HSBC Grup COO’su Andy Maguire ise teknolojiye, yeni fikirlere ve girişimlere serinkanlı bir yaklaşımı olduğunu anlatırken bankasının isminin “Highly Simple Becomes Complicated” iş yapış şeklinden geldiği şakası ile açılışa renk kattı.

BBVA CEO’su Carlos Torres Vilainsanların bankalara paralarını güvenle teslim ettikleri için gelecekte de verilerini güvenle teslim edecekleri yerin bankalar olacağını düşündüğünü anlattı. Vila, hiç bir ürün veya hizmetinin bedelinin kişinin mahremiyeti ile ödenemeyeceğini düşündüğünü bir kaç kere tekrar etti.

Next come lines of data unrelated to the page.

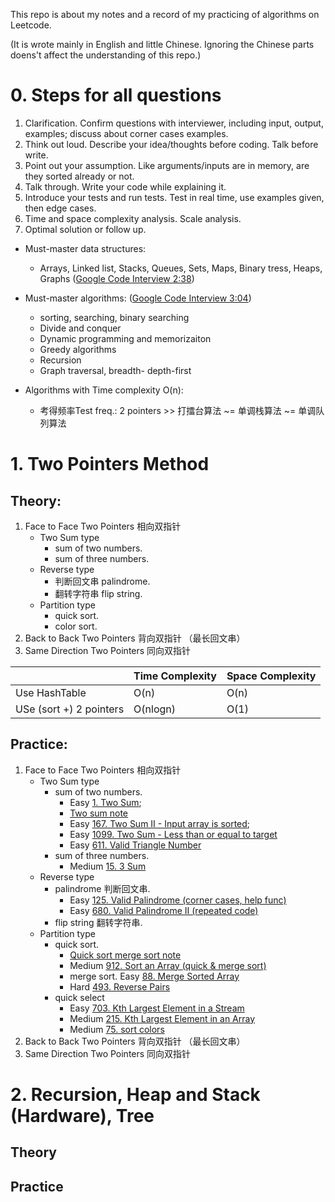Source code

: This repo is about my notes and a record of my practicing of algorithms on Leetcode. 

(It is wrote mainly in English and little Chinese. Ignoring the Chinese parts doens't affect the understanding of this repo.)    

# 0. Steps for all questions

1. Clarification. Confirm questions with interviewer, including input, output, examples; discuss about corner cases examples.
2. Think out loud. Describe your idea/thoughts before coding. Talk before write.
3. Point out your assumption. Like arguments/inputs are in memory, are they sorted already or not.
4. Talk through. Write your code while explaining it.
5. Introduce your tests and run tests. Test in real time, use examples given, then edge cases. 
6. Time and space complexity analysis. Scale analysis.
7. Optimal solution or follow up.


- Must-master data structures:
  - Arrays, Linked list, Stacks, Queues, Sets, Maps, Binary tress, Heaps, Graphs ([Google Code Interview 2:38](https://www.youtube.com/watch?v=6ZZX9iIgFoo))    

- Must-master algorithms: ([Google Code Interview 3:04](https://www.youtube.com/watch?v=6ZZX9iIgFoo)) 
  - sorting, searching, binary searching
  - Divide and conquer
  - Dynamic programming and memorizaiton
  - Greedy algorithms
  - Recursion
  - Graph traversal, breadth- depth-first  

- Algorithms with Time complexity O(n):
  - 考得频率Test freq.: 2 pointers >> 打擂台算法 ~= 单调栈算法 ~= 单调队列算法

# 1. Two Pointers Method

## Theory:

1. Face to Face Two Pointers 相向双指针 
   - Two Sum type
     - sum of two numbers. 
     - sum of three numbers. 
   - Reverse type     
     - 判断回文串 palindrome. 
     - 翻转字符串 flip string. 
   - Partition type
     - quick sort. 
     - color sort.
2. Back to Back Two Pointers 背向双指针 （最长回文串）
3. Same Direction Two Pointers 同向双指针  


||Time Complexity|Space Complexity|
|-|-|-|
|Use HashTable| O(n)|O(n)|
|USe (sort +) 2 pointers|O(nlogn)|O(1)|



  
## Practice:

1. Face to Face Two Pointers 相向双指针 
   - Two Sum type
     - sum of two numbers.  
       - Easy [1. Two Sum](leetcode/1.twosum.md); 
       - [Two sum note](note/twosumnote.md)
       - Easy [167. Two Sum II - Input array is sorted](leetcode/167.Two_Sum_II_Input_array_is_sorted.md);  
       - Easy [1099. Two Sum - Less than or equal to target](leetcode/1099.Two_Sum_Less_than_or_equal_to_target.md) 
       - Easy [611. Valid Triangle Number](leetcode/611.Valid_Triangle_Number.md) 
     - sum of three numbers. 
       - Medium [15. 3 Sum](leetcode/15.3sum.md)
   - Reverse type     
     - palindrome 判断回文串. 
       - Easy [125. Valid Palindrome (corner cases, help func)](leetcode/125.Valid_Palindrome.md) 
       - Easy [680. Valid Palindrome II (repeated code)](leetcode/680.Valid_Palindrome_II.md) 
     - flip string 翻转字符串. 
   - Partition type
     - quick sort. 
       - [Quick sort merge sort note](note/quick_sort_merge_sort_note.md)
       - Medium [912. Sort an Array (quick & merge sort)](leetcode/912.sort_an_array.md)
       - merge sort. Easy [88. Merge Sorted Array](leetcode/88.Merge_Sorted_Array.md)
       - Hard [493. Reverse Pairs](leetcode/493.Reverse_Pairs.md)
     - quick select
       - Easy [703. Kth Largest Element in a Stream](leetcode/703.Kth_Largest_Element_in_a_Stream.md)
       - Medium [215. Kth Largest Element in an Array](leetcode/215.Kth_Largest_Element_in_an_Array.md)
       - Medium [75. sort colors](leetcode/75.sort_colors.md)
2. Back to Back Two Pointers 背向双指针 （最长回文串）
3. Same Direction Two Pointers 同向双指针  


# 2. Recursion, Heap and Stack (Hardware), Tree

## Theory

## Practice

Carlos Torres Vila’nın güven kavramını irdelediği konuşmasından sonra sahneye Visa Avrupa CEO’su Charlotte Hogg çıktı ve üç gün önce yaşanan VisaNet kesintisinin donanım hatasından gerçekleştiğini, bir siber atak sonucu olmadığını anlatarak, katılımcılardan kurum adına özür diledi. Hogg konuşmasında Fintech’ler için yeni oluşturdukları bir “fast track” programını ve $100 milyon değerindeki yatırım paketini duyurdu.

GDPR & PSD2

Mayıs ayında Avrupa’da yürürlüğe giren GDPR (General Data Privacy Regulation), Eylül 2019’da uygulamaya geçecek olan PSD2 (Payment Services Directive 2) ve PSD2’nin açılımı olan RTS (Regulatory Technical Specification) konularının değerlendirildiği bir çok konuşma dinledim. Düzenleyici temsilcileri, danışmanlar, yatırımcılar, bankacılar ve uygulayıcıların katıldığı panellerde ön plana çıkan düşünceler şu şekilde:

  • Düzenleyiciler kendilerini engelleyici değil yol açıcı/kolaylaştırıcı olarak tanıtıyorlar.
  • GDPR (bizdeki karşılığı KVKK) öncesi döneme ait bakış açıları artık uzaklaşılması gereken “miras kültür” dür.
  • Yatırımcıların tercih ettikleri girişimci profili düzenleyiciler ile diyalog geliştiren kişi ve firmalar. Yeni fikirleri erken aşamada düzenleyiciler ile değerlendirmek ve yönlendirmelerini almak önemli.
  • Genel bir kanun olan GDPR ile ödeme sistemlerine özgü bir kanun olan PSD2 arasında kesişen ve çelişen kısımlar var. Bunların netleştirilmesi gerekli.
  • Avrupa’da ödeme sistemleri alanında bundan sonra hazırlığı yapılan kanuni düzenleme PSD2 ile elektronik para düzenlemeleri arasındaki uyumu sağlamak üzerine yapılacak.
  • GDPR veri koruma üzerine kurulu, ancak DLT’yi (Distributed Ledger Technology) hesaba katmıyor. Blokzincirin getirdiği imkanlar GDPR’ın geleceğinde ele alınmalı.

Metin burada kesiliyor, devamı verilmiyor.